══ Given information

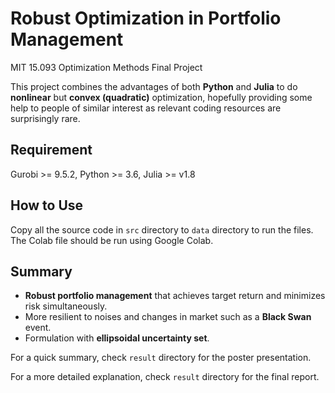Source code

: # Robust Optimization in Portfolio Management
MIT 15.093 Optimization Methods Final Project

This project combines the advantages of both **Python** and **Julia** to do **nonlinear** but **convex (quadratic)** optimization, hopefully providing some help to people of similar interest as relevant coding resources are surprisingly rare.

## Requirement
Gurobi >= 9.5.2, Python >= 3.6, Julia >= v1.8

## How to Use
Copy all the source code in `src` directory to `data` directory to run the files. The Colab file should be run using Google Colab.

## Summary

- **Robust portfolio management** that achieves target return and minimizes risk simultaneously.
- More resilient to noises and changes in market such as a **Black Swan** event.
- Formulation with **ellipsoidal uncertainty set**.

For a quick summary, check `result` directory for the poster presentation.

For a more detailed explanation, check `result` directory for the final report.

════
══ Given information

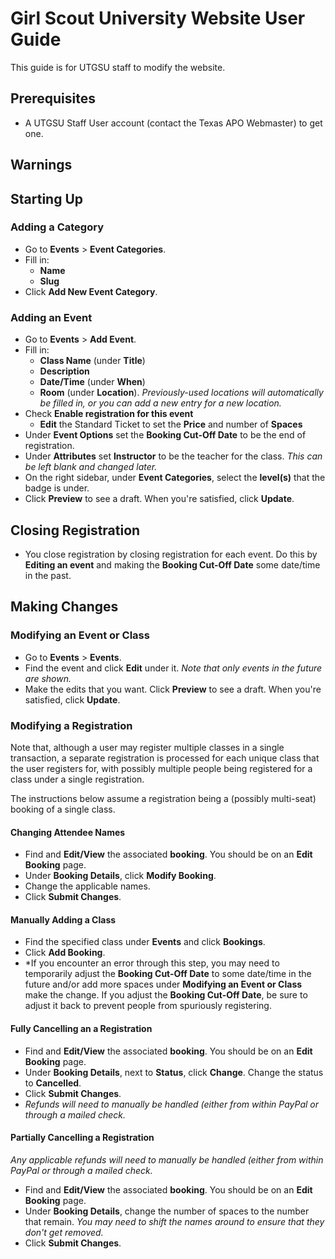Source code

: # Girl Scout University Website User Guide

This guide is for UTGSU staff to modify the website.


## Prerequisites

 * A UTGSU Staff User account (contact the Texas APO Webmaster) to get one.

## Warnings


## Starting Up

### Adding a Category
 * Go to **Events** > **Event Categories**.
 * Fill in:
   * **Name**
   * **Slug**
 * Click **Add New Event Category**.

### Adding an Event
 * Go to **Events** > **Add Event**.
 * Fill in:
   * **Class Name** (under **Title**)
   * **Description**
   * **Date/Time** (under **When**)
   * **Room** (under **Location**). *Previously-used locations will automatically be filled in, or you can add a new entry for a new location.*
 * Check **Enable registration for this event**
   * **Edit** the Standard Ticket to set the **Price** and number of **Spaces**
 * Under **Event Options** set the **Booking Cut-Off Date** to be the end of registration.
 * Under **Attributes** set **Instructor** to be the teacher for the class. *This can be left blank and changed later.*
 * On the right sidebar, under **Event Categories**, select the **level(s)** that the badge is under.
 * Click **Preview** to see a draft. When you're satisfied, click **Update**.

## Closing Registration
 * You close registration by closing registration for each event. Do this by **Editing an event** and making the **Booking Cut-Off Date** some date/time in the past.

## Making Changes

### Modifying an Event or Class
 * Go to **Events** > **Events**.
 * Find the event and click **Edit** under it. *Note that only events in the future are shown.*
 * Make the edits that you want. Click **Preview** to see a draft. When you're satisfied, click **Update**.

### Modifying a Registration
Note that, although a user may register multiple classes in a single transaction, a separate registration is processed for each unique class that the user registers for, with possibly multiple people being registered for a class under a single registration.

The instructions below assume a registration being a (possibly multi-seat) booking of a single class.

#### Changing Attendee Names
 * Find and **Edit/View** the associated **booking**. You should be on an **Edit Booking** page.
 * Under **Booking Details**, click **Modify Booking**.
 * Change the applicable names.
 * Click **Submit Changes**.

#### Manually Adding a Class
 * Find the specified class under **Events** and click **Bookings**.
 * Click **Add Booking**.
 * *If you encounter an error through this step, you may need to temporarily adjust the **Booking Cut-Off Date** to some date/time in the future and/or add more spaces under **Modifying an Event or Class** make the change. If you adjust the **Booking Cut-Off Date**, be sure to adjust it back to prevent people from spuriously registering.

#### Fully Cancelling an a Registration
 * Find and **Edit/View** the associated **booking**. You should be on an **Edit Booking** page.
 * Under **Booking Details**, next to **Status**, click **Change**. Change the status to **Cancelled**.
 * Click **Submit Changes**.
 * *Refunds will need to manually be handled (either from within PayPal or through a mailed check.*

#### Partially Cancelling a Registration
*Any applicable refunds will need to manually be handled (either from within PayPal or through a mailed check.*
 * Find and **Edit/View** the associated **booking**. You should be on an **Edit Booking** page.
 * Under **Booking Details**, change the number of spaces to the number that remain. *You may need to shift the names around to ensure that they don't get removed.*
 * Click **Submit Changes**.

════
══ Given information

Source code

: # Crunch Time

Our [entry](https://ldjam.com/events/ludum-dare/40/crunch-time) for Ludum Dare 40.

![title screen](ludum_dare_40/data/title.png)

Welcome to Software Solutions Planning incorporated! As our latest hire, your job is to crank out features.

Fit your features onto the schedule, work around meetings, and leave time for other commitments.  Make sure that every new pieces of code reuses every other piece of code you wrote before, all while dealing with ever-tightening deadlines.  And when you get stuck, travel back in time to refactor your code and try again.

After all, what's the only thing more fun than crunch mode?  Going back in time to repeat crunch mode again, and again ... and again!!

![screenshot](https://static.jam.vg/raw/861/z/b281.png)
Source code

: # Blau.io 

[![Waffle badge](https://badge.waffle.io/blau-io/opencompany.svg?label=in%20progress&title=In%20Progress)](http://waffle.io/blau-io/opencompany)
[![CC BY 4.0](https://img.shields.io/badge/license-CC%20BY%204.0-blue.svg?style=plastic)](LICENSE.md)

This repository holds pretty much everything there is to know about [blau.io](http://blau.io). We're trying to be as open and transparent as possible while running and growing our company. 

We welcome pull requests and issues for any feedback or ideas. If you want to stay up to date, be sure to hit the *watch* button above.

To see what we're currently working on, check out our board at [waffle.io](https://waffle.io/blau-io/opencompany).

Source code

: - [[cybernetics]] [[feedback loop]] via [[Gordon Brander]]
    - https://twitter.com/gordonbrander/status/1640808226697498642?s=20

════

Whenever a line of the data includes "Python", copy that line.

§ Your response
This project combines the advantages of both **Python** and **Julia** to do **nonlinear** but **convex (quadratic)** optimization, hopefully providing some help to people of similar interest as relevant coding resources are surprisingly rare.
Gurobi >= 9.5.2, Python >= 3.6, Julia >= v1.8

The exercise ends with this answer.